We start with creating a new procedure to use Jython technology and add a step 'PullFile' to it
Define an option for procedure to store the source directory name - SOURCE_DIR
'Command on Source' uses the RDBMS schema where the FILENAMES table exists and 'Command on Target' uses Jython with code to pull filenames, timestamp for last modification. This information is pushed to SQL table.
The SQL table have all files with names starting with 'DtDemo'. I played around with 'DtDemoBasic.txt' to save it at different times to get different timestamps for this file. Every time the procedure is executed, it loads the names of the files with their last modified timestamp. The filename for the latest one can be pulled by doing a MAX on timestamp.

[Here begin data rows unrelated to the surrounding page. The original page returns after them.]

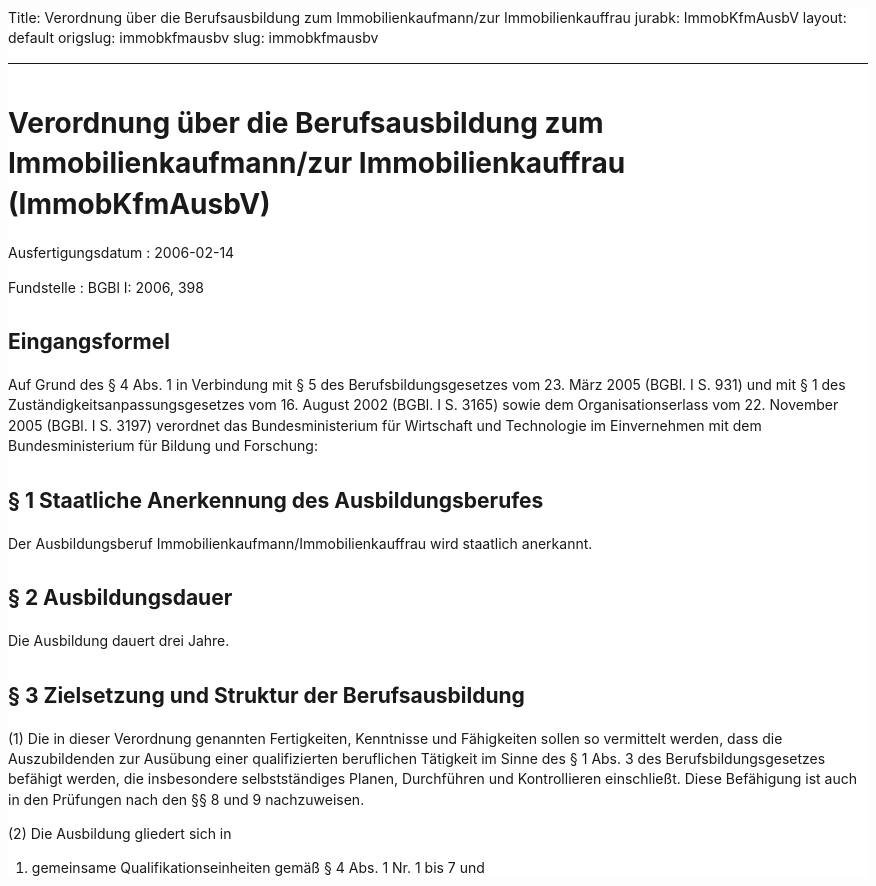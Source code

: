 Title: Verordnung über die Berufsausbildung zum Immobilienkaufmann/zur Immobilienkauffrau
jurabk: ImmobKfmAusbV
layout: default
origslug: immobkfmausbv
slug: immobkfmausbv

---

# Verordnung über die Berufsausbildung zum Immobilienkaufmann/zur Immobilienkauffrau (ImmobKfmAusbV)

Ausfertigungsdatum
:   2006-02-14

Fundstelle
:   BGBl I: 2006, 398



## Eingangsformel

Auf Grund des § 4 Abs. 1 in Verbindung mit § 5 des
Berufsbildungsgesetzes vom 23. März 2005 (BGBl. I S. 931) und mit § 1
des Zuständigkeitsanpassungsgesetzes vom 16. August 2002 (BGBl. I S.
3165) sowie dem Organisationserlass vom 22. November 2005 (BGBl. I S.
3197) verordnet das Bundesministerium für Wirtschaft und Technologie
im Einvernehmen mit dem Bundesministerium für Bildung und Forschung:


## § 1 Staatliche Anerkennung des Ausbildungsberufes

Der Ausbildungsberuf Immobilienkaufmann/Immobilienkauffrau wird
staatlich anerkannt.


## § 2 Ausbildungsdauer

Die Ausbildung dauert drei Jahre.


## § 3 Zielsetzung und Struktur der Berufsausbildung

(1) Die in dieser Verordnung genannten Fertigkeiten, Kenntnisse und
Fähigkeiten sollen so vermittelt werden, dass die Auszubildenden zur
Ausübung einer qualifizierten beruflichen Tätigkeit im Sinne des § 1
Abs. 3 des Berufsbildungsgesetzes befähigt werden, die insbesondere
selbstständiges Planen, Durchführen und Kontrollieren einschließt.
Diese Befähigung ist auch in den Prüfungen nach den §§ 8 und 9
nachzuweisen.

(2) Die Ausbildung gliedert sich in

1.  gemeinsame Qualifikationseinheiten gemäß § 4 Abs. 1 Nr. 1 bis 7 und
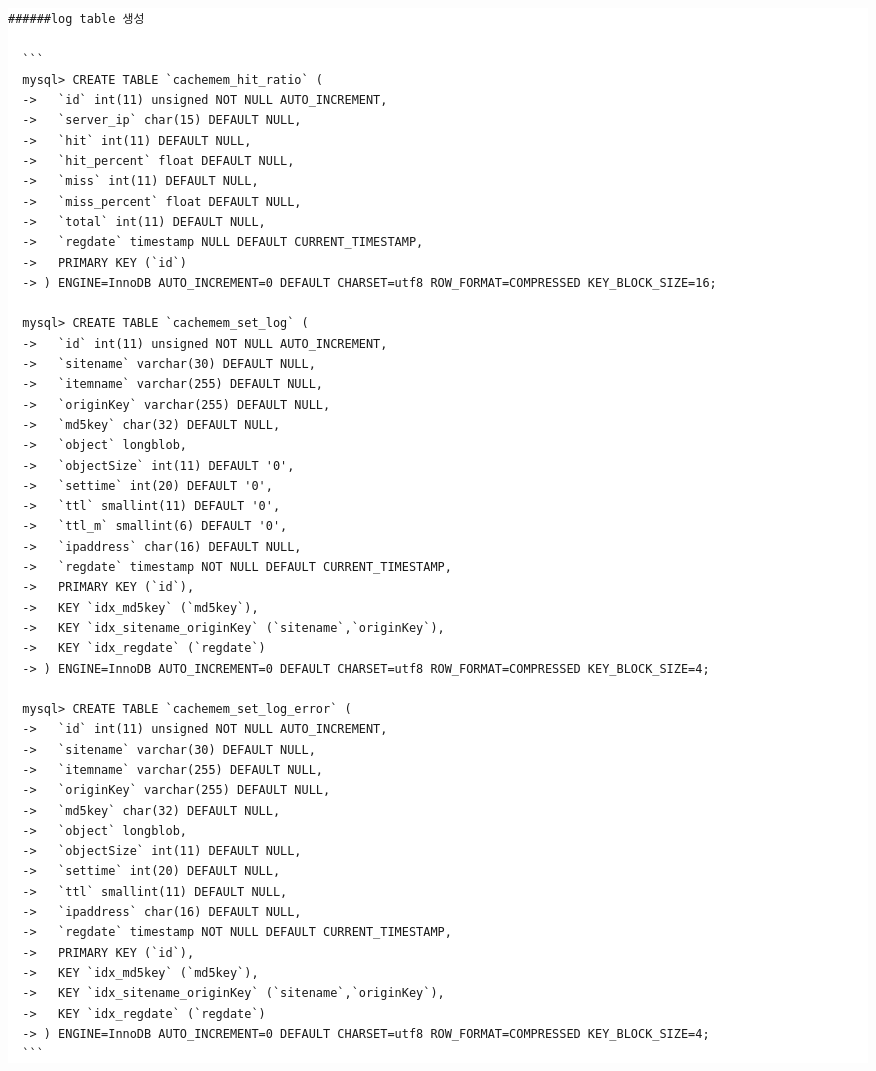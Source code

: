     ######log table 생성 
    
      ```
      mysql> CREATE TABLE `cachemem_hit_ratio` (
      ->   `id` int(11) unsigned NOT NULL AUTO_INCREMENT,
      ->   `server_ip` char(15) DEFAULT NULL,
      ->   `hit` int(11) DEFAULT NULL,
      ->   `hit_percent` float DEFAULT NULL,
      ->   `miss` int(11) DEFAULT NULL,
      ->   `miss_percent` float DEFAULT NULL,
      ->   `total` int(11) DEFAULT NULL,
      ->   `regdate` timestamp NULL DEFAULT CURRENT_TIMESTAMP,
      ->   PRIMARY KEY (`id`)
      -> ) ENGINE=InnoDB AUTO_INCREMENT=0 DEFAULT CHARSET=utf8 ROW_FORMAT=COMPRESSED KEY_BLOCK_SIZE=16;

      mysql> CREATE TABLE `cachemem_set_log` (
      ->   `id` int(11) unsigned NOT NULL AUTO_INCREMENT,
      ->   `sitename` varchar(30) DEFAULT NULL,
      ->   `itemname` varchar(255) DEFAULT NULL,
      ->   `originKey` varchar(255) DEFAULT NULL,
      ->   `md5key` char(32) DEFAULT NULL,
      ->   `object` longblob,
      ->   `objectSize` int(11) DEFAULT '0',
      ->   `settime` int(20) DEFAULT '0',
      ->   `ttl` smallint(11) DEFAULT '0',
      ->   `ttl_m` smallint(6) DEFAULT '0',
      ->   `ipaddress` char(16) DEFAULT NULL,
      ->   `regdate` timestamp NOT NULL DEFAULT CURRENT_TIMESTAMP,
      ->   PRIMARY KEY (`id`),
      ->   KEY `idx_md5key` (`md5key`),
      ->   KEY `idx_sitename_originKey` (`sitename`,`originKey`),
      ->   KEY `idx_regdate` (`regdate`)
      -> ) ENGINE=InnoDB AUTO_INCREMENT=0 DEFAULT CHARSET=utf8 ROW_FORMAT=COMPRESSED KEY_BLOCK_SIZE=4;

      mysql> CREATE TABLE `cachemem_set_log_error` (
      ->   `id` int(11) unsigned NOT NULL AUTO_INCREMENT,
      ->   `sitename` varchar(30) DEFAULT NULL,
      ->   `itemname` varchar(255) DEFAULT NULL,
      ->   `originKey` varchar(255) DEFAULT NULL,
      ->   `md5key` char(32) DEFAULT NULL,
      ->   `object` longblob,
      ->   `objectSize` int(11) DEFAULT NULL,
      ->   `settime` int(20) DEFAULT NULL,
      ->   `ttl` smallint(11) DEFAULT NULL,
      ->   `ipaddress` char(16) DEFAULT NULL,
      ->   `regdate` timestamp NOT NULL DEFAULT CURRENT_TIMESTAMP,
      ->   PRIMARY KEY (`id`),
      ->   KEY `idx_md5key` (`md5key`),
      ->   KEY `idx_sitename_originKey` (`sitename`,`originKey`),
      ->   KEY `idx_regdate` (`regdate`)
      -> ) ENGINE=InnoDB AUTO_INCREMENT=0 DEFAULT CHARSET=utf8 ROW_FORMAT=COMPRESSED KEY_BLOCK_SIZE=4;
      ```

It was not less that Linga added another requirement to optimize his integration - Process the file only if the file got updated, else ignore it
All I could think of - compare the timestamp of latest two files and then decide whether to process it or not. Lets create procedure which executes an update command to update the PRCSD_FLAG to 'Y' for the latest file. This procedure should get executed only when the timestamp of latest file is different from second latest file. We would do this check in an ODI variable and then call the procedure based on variable's value
The variable would be executed on the RDBMS schema with table FILENAMES and have the code to compare the timestamps of top first file with the top second file when files are arranged in descending order of timestamps
The complete flow can be arranged in a package with following steps:
- Pull all files from directory in a table
- Refresh variable with SQL to compare timestamps of top two files
- Evaluate the variable to check if value is '0' (zero)
- Execute procedure to update flag if variable value is zero